When we got to the City Hall we had to go down to the basement to find the elevator to the 22nd floor. The doors opened and we got into the tiny glass elevator that went up the outside of the building to the top. It was another clear hot sunny day and through the open topped glass edged walkway around the building we could see for miles across the city and out to sea. We could see the port, but our view of the Marco Polo was obscured by buildings. After coming back down we made for the river's edge, which actually looks like the sea because the other side of the river is over 100 miles away and you can't see it (on a clear day you can normally see about 20 miles across water to the horizon). There are also beaches dotted along it. We walked along the wide pavement/promenade beside the river, making our way back into the old town and port area. Along the way I happened to glance up at old framework for a gas reservoir and saw a rainbow in the sky, except it wasn't a normal rainbow, it was straight across the sky with a slight upward curve. It was very bright - there is probably a special name for it. There was also a rainbow halo around the sun too. Several photos later we moved on and passed the Teatro Solis (Solis Theatre), the oldest Theatre in Montevideo, opened in 1856. A very impressive Roman temple type building with huge columns at its entrance. After that we went to a cafe restaurant called Cafe Brasilero that I had seen in a leaflet handed to us at the port. Founded in 1877 it had kept its Art Nouveau style and had a wooden and glass facade, high ceilings, a wooden floor and part wood panelled walls with white walls above and lots of antique style pictures. It was on a side street called Ituzaingo and unfortunately there were road works outside so it was a little noisy. Afterwards we walked through another outdoor market and Martin bought another souvenir t-shirt in a nearby shop (which was quite good because that meant I didn't have to wash one of the ones he brought with him!). I went into what I thought was an indoor fruit & veg market that had been mentioned in the ships' Port Guide, but it was an indoor eating area in the 'Sea Port Market' - an old market hall with individual cafes & restaurants where you could see the food being cooked over open fires and elevated grills. It was fascinating! Half the people in there were eating and the other half were walking in between the restaurants just watching everything like us.

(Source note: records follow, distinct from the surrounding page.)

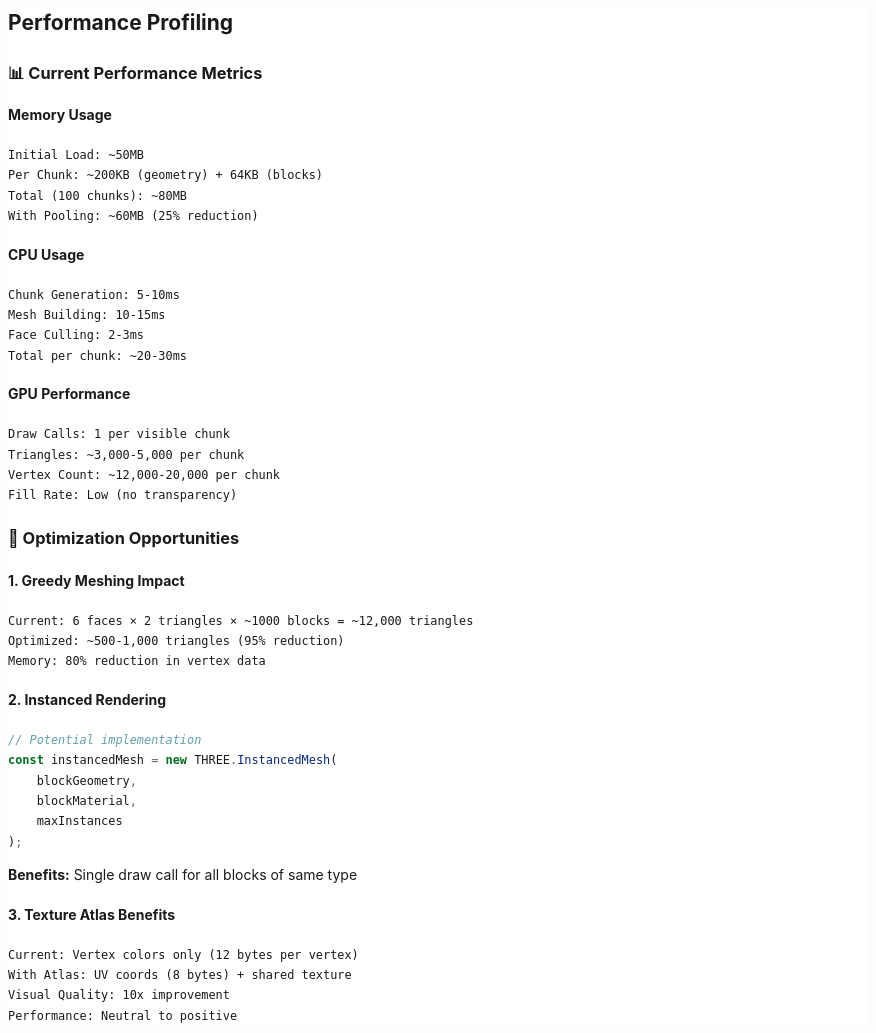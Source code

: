 ## Performance Profiling

### 📊 Current Performance Metrics

#### Memory Usage
```
Initial Load: ~50MB
Per Chunk: ~200KB (geometry) + 64KB (blocks)
Total (100 chunks): ~80MB
With Pooling: ~60MB (25% reduction)
```

#### CPU Usage
```
Chunk Generation: 5-10ms
Mesh Building: 10-15ms
Face Culling: 2-3ms
Total per chunk: ~20-30ms
```

#### GPU Performance
```
Draw Calls: 1 per visible chunk
Triangles: ~3,000-5,000 per chunk
Vertex Count: ~12,000-20,000 per chunk
Fill Rate: Low (no transparency)
```

### 🚀 Optimization Opportunities

#### 1. Greedy Meshing Impact
```
Current: 6 faces × 2 triangles × ~1000 blocks = ~12,000 triangles
Optimized: ~500-1,000 triangles (95% reduction)
Memory: 80% reduction in vertex data
```

#### 2. Instanced Rendering
```javascript
// Potential implementation
const instancedMesh = new THREE.InstancedMesh(
    blockGeometry,
    blockMaterial,
    maxInstances
);
```
**Benefits:** Single draw call for all blocks of same type

#### 3. Texture Atlas Benefits
```
Current: Vertex colors only (12 bytes per vertex)
With Atlas: UV coords (8 bytes) + shared texture
Visual Quality: 10x improvement
Performance: Neutral to positive
```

Then it was back to the ship ready for the sail away at 5.30pm. As we left the port we waved up to another cruise ship - Rhapsody of the Seas - was that the Royal Caribbean ship we had been on for the day when we were in Sydney with Sam and Laurie? We also passed close to a ship's graveyard where lots of old rusting ships lay close together, some half submerged or almost on their sides, they looked so sad.
After dinner we went back to the cabin and both of us fell asleep so we missed the evening entertainment!